▶ [EXERCISE REQUIREMENTS] In the listing below, find the line holding "defining the type" and the line holding "programs that maniplate". Write out those two lines and all lines between, exactly, and nothing more.
*** Block opens ***
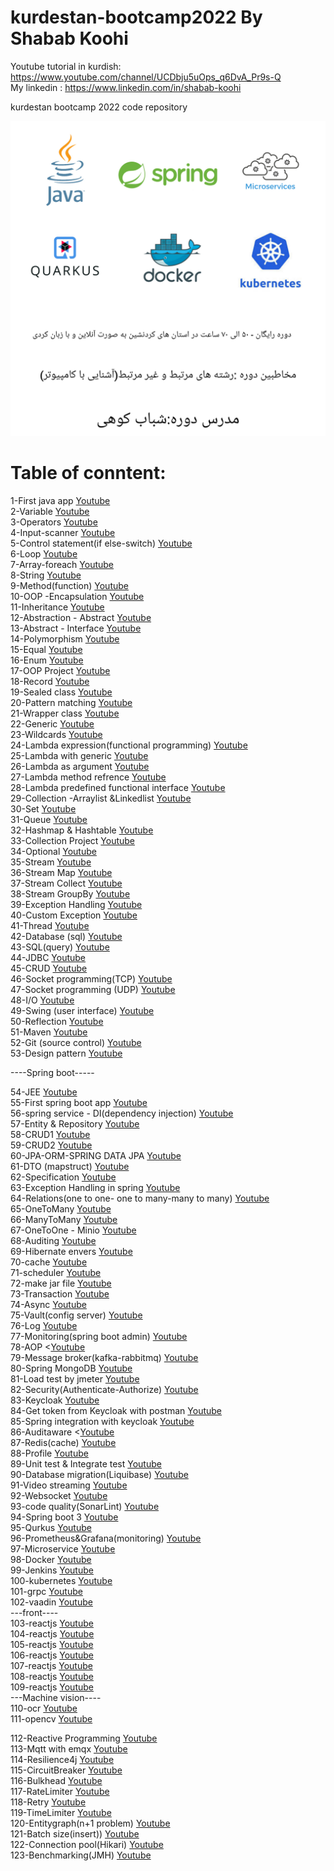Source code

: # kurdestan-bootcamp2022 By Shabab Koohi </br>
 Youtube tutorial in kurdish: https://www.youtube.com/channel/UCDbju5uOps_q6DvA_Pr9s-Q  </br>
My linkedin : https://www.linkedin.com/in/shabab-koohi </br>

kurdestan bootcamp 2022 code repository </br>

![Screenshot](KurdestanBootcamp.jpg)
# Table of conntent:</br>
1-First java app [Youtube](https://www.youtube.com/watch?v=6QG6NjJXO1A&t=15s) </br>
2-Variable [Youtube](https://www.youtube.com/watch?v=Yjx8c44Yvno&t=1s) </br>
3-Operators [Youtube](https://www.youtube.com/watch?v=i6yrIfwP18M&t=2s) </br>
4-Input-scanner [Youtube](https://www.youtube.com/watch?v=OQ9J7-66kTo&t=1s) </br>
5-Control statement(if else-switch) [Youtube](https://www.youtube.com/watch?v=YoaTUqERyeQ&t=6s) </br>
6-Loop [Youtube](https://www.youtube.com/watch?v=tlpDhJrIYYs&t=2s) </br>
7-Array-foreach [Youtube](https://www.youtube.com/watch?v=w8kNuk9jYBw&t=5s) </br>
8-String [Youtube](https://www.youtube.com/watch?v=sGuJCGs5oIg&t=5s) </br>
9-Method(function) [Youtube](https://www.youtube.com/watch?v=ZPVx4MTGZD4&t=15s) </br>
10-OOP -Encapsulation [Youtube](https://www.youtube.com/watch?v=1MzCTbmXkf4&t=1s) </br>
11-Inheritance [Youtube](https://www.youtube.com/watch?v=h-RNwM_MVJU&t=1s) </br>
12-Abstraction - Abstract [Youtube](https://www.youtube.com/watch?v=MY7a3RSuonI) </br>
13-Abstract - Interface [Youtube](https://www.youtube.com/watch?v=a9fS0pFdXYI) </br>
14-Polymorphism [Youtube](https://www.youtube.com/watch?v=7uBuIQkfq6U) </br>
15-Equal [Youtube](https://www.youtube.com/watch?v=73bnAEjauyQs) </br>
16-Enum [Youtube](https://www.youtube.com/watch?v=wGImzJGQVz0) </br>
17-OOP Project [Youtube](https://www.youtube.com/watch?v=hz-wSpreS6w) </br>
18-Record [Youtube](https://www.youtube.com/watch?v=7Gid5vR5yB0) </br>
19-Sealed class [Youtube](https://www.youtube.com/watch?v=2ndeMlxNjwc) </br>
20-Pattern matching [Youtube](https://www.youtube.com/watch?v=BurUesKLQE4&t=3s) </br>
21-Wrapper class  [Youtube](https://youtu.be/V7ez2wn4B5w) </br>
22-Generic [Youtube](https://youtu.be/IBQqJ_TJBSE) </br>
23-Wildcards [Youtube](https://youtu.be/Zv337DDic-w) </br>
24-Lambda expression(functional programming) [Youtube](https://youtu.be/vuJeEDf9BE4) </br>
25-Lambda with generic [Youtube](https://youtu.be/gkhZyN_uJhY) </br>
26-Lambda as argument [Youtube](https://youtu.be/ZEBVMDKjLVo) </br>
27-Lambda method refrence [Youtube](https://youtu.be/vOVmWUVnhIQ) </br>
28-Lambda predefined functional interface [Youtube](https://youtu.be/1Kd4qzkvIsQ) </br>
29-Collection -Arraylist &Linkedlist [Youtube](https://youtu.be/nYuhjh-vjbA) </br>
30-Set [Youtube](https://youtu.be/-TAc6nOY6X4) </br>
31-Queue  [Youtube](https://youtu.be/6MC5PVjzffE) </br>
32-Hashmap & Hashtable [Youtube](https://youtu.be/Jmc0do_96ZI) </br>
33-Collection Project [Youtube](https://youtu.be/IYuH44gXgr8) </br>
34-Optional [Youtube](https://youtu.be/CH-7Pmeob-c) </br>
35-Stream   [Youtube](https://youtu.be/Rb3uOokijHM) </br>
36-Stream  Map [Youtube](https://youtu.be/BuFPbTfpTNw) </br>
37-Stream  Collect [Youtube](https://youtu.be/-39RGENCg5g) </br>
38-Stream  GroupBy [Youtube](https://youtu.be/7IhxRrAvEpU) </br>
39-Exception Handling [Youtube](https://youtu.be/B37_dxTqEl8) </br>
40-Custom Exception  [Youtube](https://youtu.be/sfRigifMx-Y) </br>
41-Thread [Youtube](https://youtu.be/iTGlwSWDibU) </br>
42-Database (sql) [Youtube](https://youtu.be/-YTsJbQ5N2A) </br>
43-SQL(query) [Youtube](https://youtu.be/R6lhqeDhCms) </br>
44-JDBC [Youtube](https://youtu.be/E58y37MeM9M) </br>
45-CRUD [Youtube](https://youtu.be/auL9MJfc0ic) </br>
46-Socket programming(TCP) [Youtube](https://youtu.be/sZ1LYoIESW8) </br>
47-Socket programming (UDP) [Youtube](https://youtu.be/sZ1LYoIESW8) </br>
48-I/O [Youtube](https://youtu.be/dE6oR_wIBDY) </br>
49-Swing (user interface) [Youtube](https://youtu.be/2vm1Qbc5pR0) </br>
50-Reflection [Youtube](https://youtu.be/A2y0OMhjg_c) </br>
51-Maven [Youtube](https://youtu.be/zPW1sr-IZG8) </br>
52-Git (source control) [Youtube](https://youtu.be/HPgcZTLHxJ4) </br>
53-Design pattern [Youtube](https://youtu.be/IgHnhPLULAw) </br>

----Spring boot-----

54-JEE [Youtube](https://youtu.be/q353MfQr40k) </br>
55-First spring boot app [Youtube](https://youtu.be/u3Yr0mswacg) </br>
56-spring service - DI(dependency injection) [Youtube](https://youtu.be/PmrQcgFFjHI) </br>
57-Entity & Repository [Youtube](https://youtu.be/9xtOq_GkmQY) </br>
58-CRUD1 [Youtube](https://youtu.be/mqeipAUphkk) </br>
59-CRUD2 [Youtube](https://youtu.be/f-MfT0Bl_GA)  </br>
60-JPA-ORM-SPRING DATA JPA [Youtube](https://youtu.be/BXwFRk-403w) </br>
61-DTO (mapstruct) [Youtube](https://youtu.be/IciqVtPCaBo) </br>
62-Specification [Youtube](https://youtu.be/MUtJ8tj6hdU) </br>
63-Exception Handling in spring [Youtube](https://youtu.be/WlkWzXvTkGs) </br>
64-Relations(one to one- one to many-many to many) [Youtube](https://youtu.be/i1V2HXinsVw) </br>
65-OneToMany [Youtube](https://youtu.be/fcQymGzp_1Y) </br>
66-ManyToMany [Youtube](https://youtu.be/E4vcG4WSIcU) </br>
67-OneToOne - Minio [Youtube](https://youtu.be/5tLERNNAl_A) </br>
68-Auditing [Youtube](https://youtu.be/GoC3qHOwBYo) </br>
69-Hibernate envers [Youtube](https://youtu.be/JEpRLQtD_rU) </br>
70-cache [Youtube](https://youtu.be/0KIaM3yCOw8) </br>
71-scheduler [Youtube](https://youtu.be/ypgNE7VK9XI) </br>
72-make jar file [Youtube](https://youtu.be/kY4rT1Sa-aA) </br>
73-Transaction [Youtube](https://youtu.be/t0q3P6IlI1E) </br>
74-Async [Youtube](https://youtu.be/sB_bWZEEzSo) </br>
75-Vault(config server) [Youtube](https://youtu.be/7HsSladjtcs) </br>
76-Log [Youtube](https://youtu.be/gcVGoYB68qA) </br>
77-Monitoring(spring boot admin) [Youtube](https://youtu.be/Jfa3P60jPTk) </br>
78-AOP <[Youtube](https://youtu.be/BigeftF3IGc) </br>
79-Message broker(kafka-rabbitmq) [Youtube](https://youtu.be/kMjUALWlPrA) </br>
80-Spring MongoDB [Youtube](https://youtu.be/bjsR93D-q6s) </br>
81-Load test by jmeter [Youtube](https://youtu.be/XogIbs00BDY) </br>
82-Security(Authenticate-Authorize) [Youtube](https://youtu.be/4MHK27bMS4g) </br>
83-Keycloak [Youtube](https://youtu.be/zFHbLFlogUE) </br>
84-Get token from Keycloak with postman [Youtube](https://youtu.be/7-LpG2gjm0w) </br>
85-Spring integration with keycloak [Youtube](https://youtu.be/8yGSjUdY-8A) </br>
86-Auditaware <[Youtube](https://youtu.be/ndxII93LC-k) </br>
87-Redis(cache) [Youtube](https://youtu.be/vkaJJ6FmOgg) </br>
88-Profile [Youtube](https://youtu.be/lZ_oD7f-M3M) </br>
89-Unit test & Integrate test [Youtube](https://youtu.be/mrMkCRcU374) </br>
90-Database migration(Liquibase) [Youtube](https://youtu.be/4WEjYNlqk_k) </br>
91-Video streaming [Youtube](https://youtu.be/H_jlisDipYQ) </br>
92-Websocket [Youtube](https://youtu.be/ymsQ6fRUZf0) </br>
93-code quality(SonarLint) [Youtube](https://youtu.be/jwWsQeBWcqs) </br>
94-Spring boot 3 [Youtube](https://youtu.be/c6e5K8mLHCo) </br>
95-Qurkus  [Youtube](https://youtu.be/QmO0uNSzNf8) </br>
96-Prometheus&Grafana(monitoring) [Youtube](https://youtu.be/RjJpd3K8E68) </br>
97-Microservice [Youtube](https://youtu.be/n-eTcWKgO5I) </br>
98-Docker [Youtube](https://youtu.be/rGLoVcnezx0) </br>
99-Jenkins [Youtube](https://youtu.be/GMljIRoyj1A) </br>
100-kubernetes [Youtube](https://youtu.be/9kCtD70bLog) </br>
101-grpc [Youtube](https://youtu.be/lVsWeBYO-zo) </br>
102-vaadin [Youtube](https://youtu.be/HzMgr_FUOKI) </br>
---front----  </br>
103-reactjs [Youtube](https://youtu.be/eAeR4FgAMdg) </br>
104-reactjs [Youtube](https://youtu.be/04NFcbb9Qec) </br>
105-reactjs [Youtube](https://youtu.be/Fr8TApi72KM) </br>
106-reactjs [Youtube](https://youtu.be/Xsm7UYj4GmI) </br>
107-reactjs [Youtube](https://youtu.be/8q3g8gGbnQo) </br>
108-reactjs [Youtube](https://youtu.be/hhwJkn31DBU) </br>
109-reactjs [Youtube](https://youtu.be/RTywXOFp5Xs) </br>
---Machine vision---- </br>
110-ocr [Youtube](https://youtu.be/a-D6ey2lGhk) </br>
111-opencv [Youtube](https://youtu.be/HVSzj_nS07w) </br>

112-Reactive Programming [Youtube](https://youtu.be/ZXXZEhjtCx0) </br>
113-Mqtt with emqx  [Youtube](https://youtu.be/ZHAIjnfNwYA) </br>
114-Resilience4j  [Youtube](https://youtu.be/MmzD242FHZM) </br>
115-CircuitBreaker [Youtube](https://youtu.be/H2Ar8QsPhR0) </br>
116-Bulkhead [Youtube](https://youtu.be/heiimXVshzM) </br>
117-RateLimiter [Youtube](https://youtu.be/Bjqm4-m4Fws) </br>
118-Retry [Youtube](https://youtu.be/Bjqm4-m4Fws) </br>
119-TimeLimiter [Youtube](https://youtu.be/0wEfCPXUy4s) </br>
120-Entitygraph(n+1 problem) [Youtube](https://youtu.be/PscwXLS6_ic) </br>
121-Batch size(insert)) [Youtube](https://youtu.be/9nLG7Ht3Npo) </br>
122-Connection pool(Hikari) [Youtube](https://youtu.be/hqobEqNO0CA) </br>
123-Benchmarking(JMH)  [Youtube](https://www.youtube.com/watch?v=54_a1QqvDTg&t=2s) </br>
*** Block closes ***
*** Block opens ***
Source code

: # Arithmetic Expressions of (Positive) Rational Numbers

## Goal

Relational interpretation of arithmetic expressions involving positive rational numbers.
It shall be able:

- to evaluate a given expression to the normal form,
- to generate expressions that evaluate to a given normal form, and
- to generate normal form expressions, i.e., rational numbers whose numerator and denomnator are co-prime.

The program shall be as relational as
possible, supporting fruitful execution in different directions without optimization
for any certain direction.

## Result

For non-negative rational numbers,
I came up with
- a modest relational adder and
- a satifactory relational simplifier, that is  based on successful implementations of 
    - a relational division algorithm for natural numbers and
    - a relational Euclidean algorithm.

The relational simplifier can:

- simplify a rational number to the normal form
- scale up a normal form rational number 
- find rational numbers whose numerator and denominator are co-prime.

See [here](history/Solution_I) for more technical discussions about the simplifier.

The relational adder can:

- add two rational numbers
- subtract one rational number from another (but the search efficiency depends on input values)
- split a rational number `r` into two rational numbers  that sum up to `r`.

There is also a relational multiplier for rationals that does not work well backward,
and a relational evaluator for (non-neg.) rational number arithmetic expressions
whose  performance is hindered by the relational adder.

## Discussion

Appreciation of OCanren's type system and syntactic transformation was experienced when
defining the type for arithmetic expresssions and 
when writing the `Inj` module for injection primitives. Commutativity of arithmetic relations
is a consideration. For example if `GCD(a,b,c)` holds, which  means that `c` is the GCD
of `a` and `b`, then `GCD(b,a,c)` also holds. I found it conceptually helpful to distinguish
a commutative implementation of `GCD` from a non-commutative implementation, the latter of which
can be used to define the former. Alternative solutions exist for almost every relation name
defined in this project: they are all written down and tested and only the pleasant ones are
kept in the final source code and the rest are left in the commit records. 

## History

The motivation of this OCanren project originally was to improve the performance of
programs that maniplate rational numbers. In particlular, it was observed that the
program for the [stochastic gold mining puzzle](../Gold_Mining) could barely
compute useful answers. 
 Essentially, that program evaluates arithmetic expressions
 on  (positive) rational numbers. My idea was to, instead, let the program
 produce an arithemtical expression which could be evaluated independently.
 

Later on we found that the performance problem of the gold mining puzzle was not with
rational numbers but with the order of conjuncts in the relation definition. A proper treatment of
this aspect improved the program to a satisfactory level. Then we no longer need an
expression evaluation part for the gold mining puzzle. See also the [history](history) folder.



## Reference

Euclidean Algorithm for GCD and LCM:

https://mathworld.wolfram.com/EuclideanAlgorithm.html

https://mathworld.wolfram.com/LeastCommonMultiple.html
*** Block closes ***
*** Block opens ***
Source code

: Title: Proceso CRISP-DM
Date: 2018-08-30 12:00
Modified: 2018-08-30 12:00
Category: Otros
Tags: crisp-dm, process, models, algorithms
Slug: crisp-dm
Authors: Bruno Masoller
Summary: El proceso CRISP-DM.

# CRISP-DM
*** Block closes ***
▶ [SOLUTION TO THE EXERCISE]
defining the type for arithmetic expresssions and 
when writing the `Inj` module for injection primitives. Commutativity of arithmetic relations
is a consideration. For example if `GCD(a,b,c)` holds, which  means that `c` is the GCD
of `a` and `b`, then `GCD(b,a,c)` also holds. I found it conceptually helpful to distinguish
a commutative implementation of `GCD` from a non-commutative implementation, the latter of which
can be used to define the former. Alternative solutions exist for almost every relation name
defined in this project: they are all written down and tested and only the pleasant ones are
kept in the final source code and the rest are left in the commit records. 

## History

The motivation of this OCanren project originally was to improve the performance of
programs that maniplate rational numbers. In particlular, it was observed that the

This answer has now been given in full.